= STORED DATA =
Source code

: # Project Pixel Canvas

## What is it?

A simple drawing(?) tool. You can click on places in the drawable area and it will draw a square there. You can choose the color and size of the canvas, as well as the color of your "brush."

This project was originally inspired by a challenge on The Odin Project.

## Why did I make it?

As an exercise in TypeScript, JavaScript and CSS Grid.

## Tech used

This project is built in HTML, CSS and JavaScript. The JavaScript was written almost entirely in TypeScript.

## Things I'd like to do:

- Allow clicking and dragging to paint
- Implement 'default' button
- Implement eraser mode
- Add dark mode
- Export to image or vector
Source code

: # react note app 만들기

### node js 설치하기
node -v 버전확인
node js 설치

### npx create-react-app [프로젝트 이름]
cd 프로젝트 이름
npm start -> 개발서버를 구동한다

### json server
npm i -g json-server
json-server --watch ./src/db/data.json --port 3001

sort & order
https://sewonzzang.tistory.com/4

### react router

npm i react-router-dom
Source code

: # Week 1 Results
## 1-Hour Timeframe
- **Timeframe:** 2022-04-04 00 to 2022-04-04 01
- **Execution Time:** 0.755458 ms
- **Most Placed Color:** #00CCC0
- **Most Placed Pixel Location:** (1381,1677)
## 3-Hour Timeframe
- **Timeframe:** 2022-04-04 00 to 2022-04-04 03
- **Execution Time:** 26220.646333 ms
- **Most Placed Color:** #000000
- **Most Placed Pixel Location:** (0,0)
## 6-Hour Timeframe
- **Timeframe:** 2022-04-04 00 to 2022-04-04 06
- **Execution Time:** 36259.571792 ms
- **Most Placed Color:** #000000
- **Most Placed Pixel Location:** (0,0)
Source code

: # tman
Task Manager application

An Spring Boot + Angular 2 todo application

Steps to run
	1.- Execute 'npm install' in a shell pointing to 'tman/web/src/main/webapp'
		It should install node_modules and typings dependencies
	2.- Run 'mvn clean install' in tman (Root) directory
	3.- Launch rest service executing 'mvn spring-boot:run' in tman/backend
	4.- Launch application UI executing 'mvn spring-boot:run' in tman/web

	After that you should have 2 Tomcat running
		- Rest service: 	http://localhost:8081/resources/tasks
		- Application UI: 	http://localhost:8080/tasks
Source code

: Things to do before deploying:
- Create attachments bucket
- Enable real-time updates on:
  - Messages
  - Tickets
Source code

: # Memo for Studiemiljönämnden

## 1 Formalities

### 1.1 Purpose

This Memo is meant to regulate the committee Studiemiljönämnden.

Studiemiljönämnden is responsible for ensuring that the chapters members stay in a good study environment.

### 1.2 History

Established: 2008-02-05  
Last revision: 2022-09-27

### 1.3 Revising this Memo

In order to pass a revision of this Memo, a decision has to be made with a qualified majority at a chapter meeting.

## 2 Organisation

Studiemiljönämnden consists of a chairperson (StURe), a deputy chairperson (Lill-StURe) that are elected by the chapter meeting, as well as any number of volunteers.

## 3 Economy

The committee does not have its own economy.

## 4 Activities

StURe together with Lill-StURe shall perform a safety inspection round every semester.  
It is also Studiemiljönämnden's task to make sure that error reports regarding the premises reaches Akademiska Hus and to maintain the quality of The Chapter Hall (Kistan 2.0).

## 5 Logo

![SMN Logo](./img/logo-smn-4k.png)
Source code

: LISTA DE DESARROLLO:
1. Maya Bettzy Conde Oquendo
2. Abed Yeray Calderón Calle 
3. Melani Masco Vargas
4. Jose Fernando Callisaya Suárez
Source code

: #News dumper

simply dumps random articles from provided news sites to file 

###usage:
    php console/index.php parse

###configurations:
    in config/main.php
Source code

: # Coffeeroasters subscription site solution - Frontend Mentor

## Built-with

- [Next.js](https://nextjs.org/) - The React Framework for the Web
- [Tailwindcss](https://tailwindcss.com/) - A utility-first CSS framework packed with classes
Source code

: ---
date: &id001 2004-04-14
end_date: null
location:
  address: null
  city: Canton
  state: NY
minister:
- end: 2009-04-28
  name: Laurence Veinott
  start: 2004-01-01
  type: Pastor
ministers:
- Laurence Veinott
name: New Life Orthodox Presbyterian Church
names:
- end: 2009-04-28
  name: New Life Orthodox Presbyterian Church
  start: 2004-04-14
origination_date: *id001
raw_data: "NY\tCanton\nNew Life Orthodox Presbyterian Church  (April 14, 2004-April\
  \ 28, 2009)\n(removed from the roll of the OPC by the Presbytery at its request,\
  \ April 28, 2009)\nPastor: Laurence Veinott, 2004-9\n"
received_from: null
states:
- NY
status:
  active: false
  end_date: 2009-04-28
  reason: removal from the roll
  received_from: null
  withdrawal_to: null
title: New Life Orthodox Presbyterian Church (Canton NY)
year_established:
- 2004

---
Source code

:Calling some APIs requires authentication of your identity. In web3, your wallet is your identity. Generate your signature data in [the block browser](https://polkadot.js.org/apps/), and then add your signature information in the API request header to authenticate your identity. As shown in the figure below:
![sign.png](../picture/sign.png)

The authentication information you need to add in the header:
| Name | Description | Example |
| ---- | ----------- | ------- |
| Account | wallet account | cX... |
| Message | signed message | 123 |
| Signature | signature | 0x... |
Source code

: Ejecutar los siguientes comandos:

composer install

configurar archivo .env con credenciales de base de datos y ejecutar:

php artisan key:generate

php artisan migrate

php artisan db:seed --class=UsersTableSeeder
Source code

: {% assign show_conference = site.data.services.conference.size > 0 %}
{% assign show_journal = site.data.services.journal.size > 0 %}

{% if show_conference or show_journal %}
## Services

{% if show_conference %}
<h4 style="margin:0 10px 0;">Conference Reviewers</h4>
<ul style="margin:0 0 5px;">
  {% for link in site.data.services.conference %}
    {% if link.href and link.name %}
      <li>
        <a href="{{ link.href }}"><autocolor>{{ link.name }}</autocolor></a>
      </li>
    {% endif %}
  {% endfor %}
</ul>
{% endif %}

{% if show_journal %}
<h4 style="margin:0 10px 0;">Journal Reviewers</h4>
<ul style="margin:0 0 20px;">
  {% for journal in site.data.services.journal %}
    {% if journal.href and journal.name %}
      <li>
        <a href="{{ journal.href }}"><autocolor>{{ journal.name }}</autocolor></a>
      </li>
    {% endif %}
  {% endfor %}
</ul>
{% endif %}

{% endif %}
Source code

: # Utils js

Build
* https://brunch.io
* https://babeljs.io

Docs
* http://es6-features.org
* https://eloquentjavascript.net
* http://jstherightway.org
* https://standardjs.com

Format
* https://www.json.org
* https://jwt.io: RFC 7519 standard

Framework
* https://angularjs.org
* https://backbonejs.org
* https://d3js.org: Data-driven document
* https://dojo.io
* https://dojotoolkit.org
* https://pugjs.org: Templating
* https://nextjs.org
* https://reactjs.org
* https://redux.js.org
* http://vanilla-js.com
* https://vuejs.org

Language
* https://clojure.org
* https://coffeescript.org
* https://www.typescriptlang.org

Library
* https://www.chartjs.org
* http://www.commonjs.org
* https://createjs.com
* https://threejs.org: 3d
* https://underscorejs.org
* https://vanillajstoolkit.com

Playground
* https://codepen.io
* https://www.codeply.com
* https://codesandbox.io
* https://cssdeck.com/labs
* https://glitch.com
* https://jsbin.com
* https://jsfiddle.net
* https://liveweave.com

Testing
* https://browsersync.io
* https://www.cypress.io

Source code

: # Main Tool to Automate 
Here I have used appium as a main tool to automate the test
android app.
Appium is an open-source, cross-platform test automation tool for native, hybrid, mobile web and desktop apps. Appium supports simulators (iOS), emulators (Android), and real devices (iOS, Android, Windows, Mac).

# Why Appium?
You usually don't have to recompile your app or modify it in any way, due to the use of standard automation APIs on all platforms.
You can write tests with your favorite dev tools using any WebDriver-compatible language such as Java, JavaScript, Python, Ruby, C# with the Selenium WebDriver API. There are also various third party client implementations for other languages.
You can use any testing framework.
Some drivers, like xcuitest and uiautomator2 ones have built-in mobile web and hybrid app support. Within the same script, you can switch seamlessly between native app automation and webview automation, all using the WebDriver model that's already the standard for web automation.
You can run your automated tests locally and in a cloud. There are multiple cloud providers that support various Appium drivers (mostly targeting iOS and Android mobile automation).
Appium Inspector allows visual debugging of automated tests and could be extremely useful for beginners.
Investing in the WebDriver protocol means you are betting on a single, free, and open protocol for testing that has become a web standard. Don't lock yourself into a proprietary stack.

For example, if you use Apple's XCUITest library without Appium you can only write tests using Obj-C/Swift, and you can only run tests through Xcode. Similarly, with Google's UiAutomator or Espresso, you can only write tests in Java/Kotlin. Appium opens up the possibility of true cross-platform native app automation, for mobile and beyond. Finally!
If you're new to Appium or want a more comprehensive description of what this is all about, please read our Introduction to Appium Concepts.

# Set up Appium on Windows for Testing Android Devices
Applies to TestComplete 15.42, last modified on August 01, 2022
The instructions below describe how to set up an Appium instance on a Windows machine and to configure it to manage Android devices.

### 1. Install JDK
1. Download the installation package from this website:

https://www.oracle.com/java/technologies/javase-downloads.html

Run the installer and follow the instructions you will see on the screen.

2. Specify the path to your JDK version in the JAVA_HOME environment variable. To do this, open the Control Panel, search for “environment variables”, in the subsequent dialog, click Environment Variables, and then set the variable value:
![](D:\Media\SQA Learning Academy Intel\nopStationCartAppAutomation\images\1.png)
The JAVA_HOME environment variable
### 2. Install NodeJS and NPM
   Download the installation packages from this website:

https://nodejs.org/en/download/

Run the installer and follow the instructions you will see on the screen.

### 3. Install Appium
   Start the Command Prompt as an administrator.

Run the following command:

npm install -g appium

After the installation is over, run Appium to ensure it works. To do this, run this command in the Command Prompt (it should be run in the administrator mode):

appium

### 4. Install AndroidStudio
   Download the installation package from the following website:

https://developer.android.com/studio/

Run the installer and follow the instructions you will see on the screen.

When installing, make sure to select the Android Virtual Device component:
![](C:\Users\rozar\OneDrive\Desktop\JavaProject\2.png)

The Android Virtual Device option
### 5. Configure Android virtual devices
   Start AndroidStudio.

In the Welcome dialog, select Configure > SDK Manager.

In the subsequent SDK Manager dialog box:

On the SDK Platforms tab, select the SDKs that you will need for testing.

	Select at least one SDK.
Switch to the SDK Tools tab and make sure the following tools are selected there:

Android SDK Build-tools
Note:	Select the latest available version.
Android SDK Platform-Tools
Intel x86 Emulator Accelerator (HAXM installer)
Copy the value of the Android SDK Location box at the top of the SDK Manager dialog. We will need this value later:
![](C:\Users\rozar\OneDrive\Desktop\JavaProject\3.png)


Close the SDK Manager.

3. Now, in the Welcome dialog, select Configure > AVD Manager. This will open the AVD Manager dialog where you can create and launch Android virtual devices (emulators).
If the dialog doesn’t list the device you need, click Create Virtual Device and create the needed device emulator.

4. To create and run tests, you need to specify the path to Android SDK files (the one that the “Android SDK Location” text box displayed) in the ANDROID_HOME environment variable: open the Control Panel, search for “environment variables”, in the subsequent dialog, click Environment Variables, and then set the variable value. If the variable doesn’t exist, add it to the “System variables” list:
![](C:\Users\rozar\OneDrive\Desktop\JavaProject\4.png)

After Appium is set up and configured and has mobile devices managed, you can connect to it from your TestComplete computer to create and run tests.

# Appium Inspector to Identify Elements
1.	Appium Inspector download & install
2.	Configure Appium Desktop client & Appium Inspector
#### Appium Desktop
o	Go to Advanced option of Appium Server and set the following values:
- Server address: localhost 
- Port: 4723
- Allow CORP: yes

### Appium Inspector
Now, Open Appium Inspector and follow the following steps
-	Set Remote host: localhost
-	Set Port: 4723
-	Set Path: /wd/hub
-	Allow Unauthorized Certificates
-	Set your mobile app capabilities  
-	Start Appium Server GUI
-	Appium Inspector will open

= WHAT IS REQUIRED =
Repeat the data word for word, starting at its first line and stopping after the line that contains "This project is".

= FINAL ANSWER =
Source code

: # Project Pixel Canvas

## What is it?

A simple drawing(?) tool. You can click on places in the drawable area and it will draw a square there. You can choose the color and size of the canvas, as well as the color of your "brush."

This project was originally inspired by a challenge on The Odin Project.

## Why did I make it?

As an exercise in TypeScript, JavaScript and CSS Grid.

## Tech used

This project is built in HTML, CSS and JavaScript. The JavaScript was written almost entirely in TypeScript.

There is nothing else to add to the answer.